保護者の誤った理解を、子どもが覆せるか

2015年03月18日(水曜日)

アイキャッチ画像。イラスト素材サイト イラストAC より。hozuさんのイラスト。
親に緘黙のことを理解してもらおうと資料を渡したが、拒否された--

この種の緘黙児の話を、何度か目にしたことがあります。

緘黙児本人が保護者に理解を求めても、うまくいかない場合


緘黙児にとって、保護者の理解と支援が得られれば、克服に心強いでしょう。実際、緘黙児の支援は、保護者、学校、専門家が連携し、子どもの生活全般をサポートしていくのが最も効果的とも言われます(かんもくネット、2008)。また、自分の辛さを保護者に知って欲しいというのも分かります。緘黙児の中にこうした行動をとる子がいても、もっとものように私には思えます。

緘黙のことは、子ども自身が保護者に理解を求めるしかない場合があります。幼稚園や学校の先生などが、保護者に緘黙のことを伝えて理解を促してくれればよいですが、そのような展開になるとは限りません。

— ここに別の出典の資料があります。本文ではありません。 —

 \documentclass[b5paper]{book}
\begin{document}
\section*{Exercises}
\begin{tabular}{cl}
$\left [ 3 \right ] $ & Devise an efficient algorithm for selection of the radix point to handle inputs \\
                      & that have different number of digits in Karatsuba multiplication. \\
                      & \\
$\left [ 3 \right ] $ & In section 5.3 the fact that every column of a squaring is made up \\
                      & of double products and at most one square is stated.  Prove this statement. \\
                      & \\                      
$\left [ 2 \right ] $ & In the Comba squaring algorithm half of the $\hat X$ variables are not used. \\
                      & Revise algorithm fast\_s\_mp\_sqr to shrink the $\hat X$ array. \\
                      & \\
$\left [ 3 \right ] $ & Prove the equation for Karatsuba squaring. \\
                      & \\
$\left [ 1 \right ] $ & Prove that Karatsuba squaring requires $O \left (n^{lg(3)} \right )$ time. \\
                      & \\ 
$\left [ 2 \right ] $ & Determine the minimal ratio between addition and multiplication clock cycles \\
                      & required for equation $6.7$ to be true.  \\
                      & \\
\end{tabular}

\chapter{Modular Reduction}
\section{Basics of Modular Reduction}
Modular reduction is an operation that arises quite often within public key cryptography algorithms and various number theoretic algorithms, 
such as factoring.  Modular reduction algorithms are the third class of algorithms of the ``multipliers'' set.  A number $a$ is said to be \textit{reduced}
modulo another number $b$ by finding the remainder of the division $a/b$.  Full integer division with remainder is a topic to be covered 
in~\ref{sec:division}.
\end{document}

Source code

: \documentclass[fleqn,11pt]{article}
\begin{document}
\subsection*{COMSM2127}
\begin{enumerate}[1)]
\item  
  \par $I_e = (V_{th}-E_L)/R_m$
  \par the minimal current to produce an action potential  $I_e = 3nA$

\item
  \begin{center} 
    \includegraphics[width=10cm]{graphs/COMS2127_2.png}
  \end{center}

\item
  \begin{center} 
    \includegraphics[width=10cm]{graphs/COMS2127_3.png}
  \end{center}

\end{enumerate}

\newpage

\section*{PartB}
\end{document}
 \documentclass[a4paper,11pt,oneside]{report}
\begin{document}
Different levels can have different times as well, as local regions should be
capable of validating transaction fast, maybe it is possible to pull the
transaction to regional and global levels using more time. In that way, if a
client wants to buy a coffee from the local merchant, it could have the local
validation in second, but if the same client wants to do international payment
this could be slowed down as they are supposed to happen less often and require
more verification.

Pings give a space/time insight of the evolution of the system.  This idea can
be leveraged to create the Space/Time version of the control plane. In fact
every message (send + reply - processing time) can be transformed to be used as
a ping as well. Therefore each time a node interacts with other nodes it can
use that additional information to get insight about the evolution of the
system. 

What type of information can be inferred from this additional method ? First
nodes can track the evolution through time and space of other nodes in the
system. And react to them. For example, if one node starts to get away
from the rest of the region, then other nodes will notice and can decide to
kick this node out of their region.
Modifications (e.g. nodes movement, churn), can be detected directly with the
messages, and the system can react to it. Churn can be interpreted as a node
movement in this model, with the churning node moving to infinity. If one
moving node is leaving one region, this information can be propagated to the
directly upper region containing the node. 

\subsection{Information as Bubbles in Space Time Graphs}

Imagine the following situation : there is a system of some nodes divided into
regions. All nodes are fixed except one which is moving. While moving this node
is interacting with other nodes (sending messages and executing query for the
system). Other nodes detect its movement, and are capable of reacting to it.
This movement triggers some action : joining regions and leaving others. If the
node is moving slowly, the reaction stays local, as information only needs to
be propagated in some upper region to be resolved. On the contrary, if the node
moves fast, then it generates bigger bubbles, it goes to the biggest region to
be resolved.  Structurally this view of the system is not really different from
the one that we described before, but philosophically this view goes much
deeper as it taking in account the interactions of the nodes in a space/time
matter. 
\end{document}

そこで、緘黙児自身が保護者に思い切って話したり、資料(※)を見せたりして理解してもらおうとするわけです。ですが、冒頭のように拒否されたり、「あんたが障害児のわけない」などと否定されたりすることも、正確な実態は不明なものの、わりとあるようです。緘黙は「最も近くにいる家族にその深刻さを気づいてもらえない特性をもった障害」(弥生桜、2008年12月2日)という声もあります。大抵の場合、家では話せるわけですから、保護者には理解してもらえにくいかもしれません。

保護者の誤った理解を、子どもが覆すことができるか


こうした場合、子どもが保護者の誤まった理解を覆すことは可能でしょうか。現代の一般的な家庭ではどうか、私にはよく分かりません。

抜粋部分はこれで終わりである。